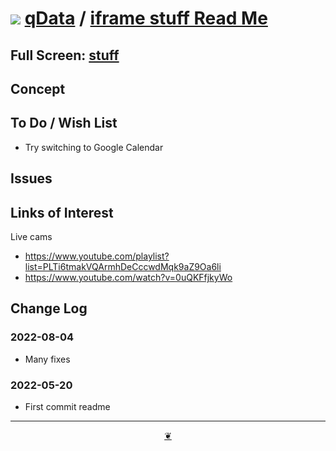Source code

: # [![](https://pushme-pullyou.github.io/tootoo-2022/assets/icons/mark-github.svg )](https://github.com/theo-armour/qdata/ "Source code on GitHub" ) [qData]( https://theo-armour.github.io/qdata/ "Home page" ) / [iframe stuff Read Me]( https://theo-armour.github.io/qdata/#apps/iframe-stuff/README.md "2022-08-04" )


<!--@@@
<div class=iframe-resize ><iframe src=https://theo-armour.github.io/qdata/apps/iframe-stuff height=100% width=100% ></iframe></div>
_"stuff" in a resizable window._
@@@-->

## Full Screen: [stuff]( https://theo-armour.github.io/qdata/apps/iframe-stuff/ )


## Concept


## To Do / Wish List

* Try switching to Google Calendar

## Issues


## Links of Interest

Live cams

* https://www.youtube.com/playlist?list=PLTi6tmakVQArmhDeCccwdMqk9aZ9Oa6li
* https://www.youtube.com/watch?v=0uQKFfjkyWo

## Change Log

### 2022-08-04

* Many fixes

### 2022-05-20

* First commit readme


***

<center title="Hello! Click me to go up to the top" ><a class=aDingbat href=javascript:window.scrollTo(0,0);> ❦ </a></center>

PROBLEM STATEMENT: Only the final stretch of the entries above is needed: print exactly the lines from the line containing "First commit readme" through the last one.

RESULT FOR THIS EXERCISE:
* First commit readme


***

<center title="Hello! Click me to go up to the top" ><a class=aDingbat href=javascript:window.scrollTo(0,0);> ❦ </a></center>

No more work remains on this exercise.